The debate over the Commons highlighted the shift in Seattle’s self-image and dreams for itself. Now, there was no longer any question at all that we lived in, and defined ourselves as, a technology town. Just as more and more employees and tradespeople had been flowing toward technology companies and out of resource-based and traditional manufacturing industries, so too now were more and more of the city’s politics and urban development flowing techward. City Hall under Mayor Norm Rice was solidly behind the Commons project, which amounted to a massive urban-renewal tax plan, seed-funded with tech-sector money, for turning one of the most symbolic sections of the city into a high-tech business park. Seattle Commons was promoted as the wave of the future, an inspired means of accommodating rapid population growth and making way for the “clean” industries of the post-industrial age—software, biotechnology, and other nonpolluting industries whose primary factory assets were the brains of their employees.
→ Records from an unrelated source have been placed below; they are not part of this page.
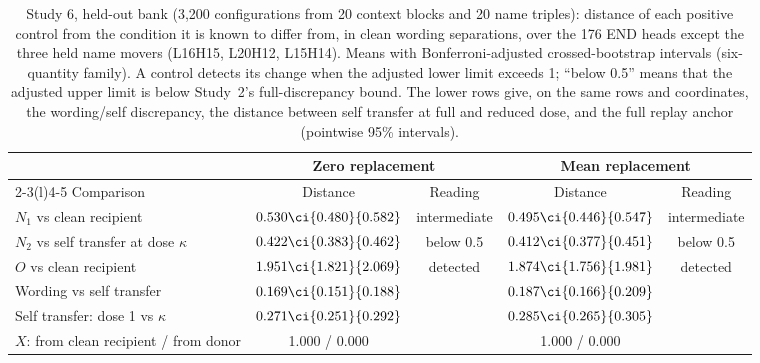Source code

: \begin{table}[htbp]
\centering\small
\caption{Study 6, held-out bank (3,200 configurations from 20 context blocks and 20 name triples): distance of each positive control from the condition it is known to differ from, in clean wording separations, over the 176 END heads except the three held name movers (L16H15, L20H12, L15H14). Means with Bonferroni-adjusted crossed-bootstrap intervals (six-quantity family). A control detects its change when the adjusted lower limit exceeds 1; ``below 0.5'' means that the adjusted upper limit is below Study~2's full-discrepancy bound. The lower rows give, on the same rows and coordinates, the wording/self discrepancy, the distance between self transfer at full and reduced dose, and the full replay anchor (pointwise 95\% intervals).}
\label{tab:positive-control}
\footnotesize\setlength{\tabcolsep}{3pt}
\begin{tabular}{@{}lcccc@{}}
\toprule
 & \multicolumn{2}{c}{Zero replacement} & \multicolumn{2}{c}{Mean replacement} \\
\cmidrule(lr){2-3}\cmidrule(l){4-5}
Comparison & Distance & Reading & Distance & Reading \\
\midrule
$N_1$ vs clean recipient & $0.530\ci{0.480}{0.582}$ & intermediate & $0.495\ci{0.446}{0.547}$ & intermediate \\
$N_2$ vs self transfer at dose $\kappa$ & $0.422\ci{0.383}{0.462}$ & below 0.5 & $0.412\ci{0.377}{0.451}$ & below 0.5 \\
$O$ vs clean recipient & $1.951\ci{1.821}{2.069}$ & detected & $1.874\ci{1.756}{1.981}$ & detected \\
\addlinespace
Wording vs self transfer & $0.169\ci{0.151}{0.188}$ & & $0.187\ci{0.166}{0.209}$ & \\
Self transfer: dose 1 vs $\kappa$ & $0.271\ci{0.251}{0.292}$ & & $0.285\ci{0.265}{0.305}$ & \\
$X$: from clean recipient / from donor & 1.000 / 0.000 & & 1.000 / 0.000 & \\
\bottomrule
\end{tabular}
\end{table}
From 1992 into 1995 the debate raged, with battle lines being drawn not only between those in thrall to technology’s money and those who held to a more traditional and less greedy view of Seattle, but also along socioeconomic lines: Polls conducted by research firms found that enthusiasm for the Commons came largely from Seattleites with incomes higher than $60,000 per year. But Commons promoters tried to define the divide differently—as one between forward-thinking people with a clear vision of the future and backward people clinging to outmoded views, jobs and traditions.
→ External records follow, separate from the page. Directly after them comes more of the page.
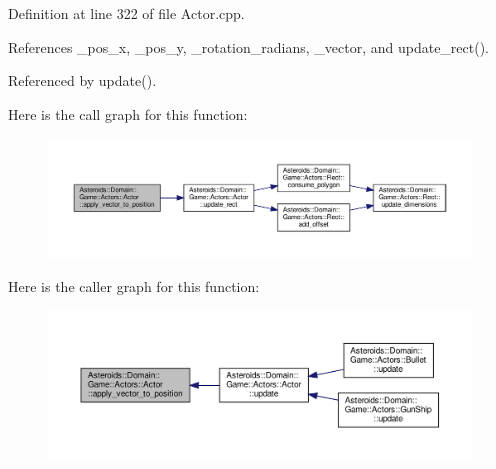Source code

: Definition at line 322 of file Actor.\+cpp.



References \+\_\+pos\+\_\+x, \+\_\+pos\+\_\+y, \+\_\+rotation\+\_\+radians, \+\_\+vector, and update\+\_\+rect().



Referenced by update().

Here is the call graph for this function\+:\nopagebreak
\begin{figure}[H]
\begin{center}
\leavevmode
\includegraphics[width=350pt]{classAsteroids_1_1Domain_1_1Game_1_1Actors_1_1Actor_aafec1372aa2f5b203112aae5f6b16310_cgraph}
\end{center}
\end{figure}
Here is the caller graph for this function\+:\nopagebreak
\begin{figure}[H]
\begin{center}
\leavevmode
\includegraphics[width=350pt]{classAsteroids_1_1Domain_1_1Game_1_1Actors_1_1Actor_aafec1372aa2f5b203112aae5f6b16310_icgraph}
\end{center}
\end{figure}
\mbox{\label{classAsteroids_1_1Domain_1_1Game_1_1Actors_1_1Actor_a80d8992f00d8e0056d0287e6076c22a4}}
Lost in the overarching philosophical debate was the reality that 95 businesses would be displaced by the Commons. I went over one day and walked through the south Lake Union neighborhood, noting the distinctive lack of glamour there. It was the Seattle Jonathan Raban—who I heard had returned here to settle down—had invoked so fondly in 1989. I walked past a scrap-iron yard, antique and second-hand furniture warehouses, a bike shop, used-car lots, an appliance store, a sewing-machine shop, a trophy shop, and various other small enterprises, all in rundown buildings, many with anti-Commons signs in their windows, and none destined to take over the world or the city or even the neighborhood. No one here was intent on defining the future. These were just little family operations trying to get by as I had with my typesetting business so long ago. Walking these streets now, newly back from my frenzied sojourn at Microsoft, I waded through the same emotional slough I’d traversed years before during that depressing walk around Lake Union. Why, I wondered, is this city constantly turning against itself?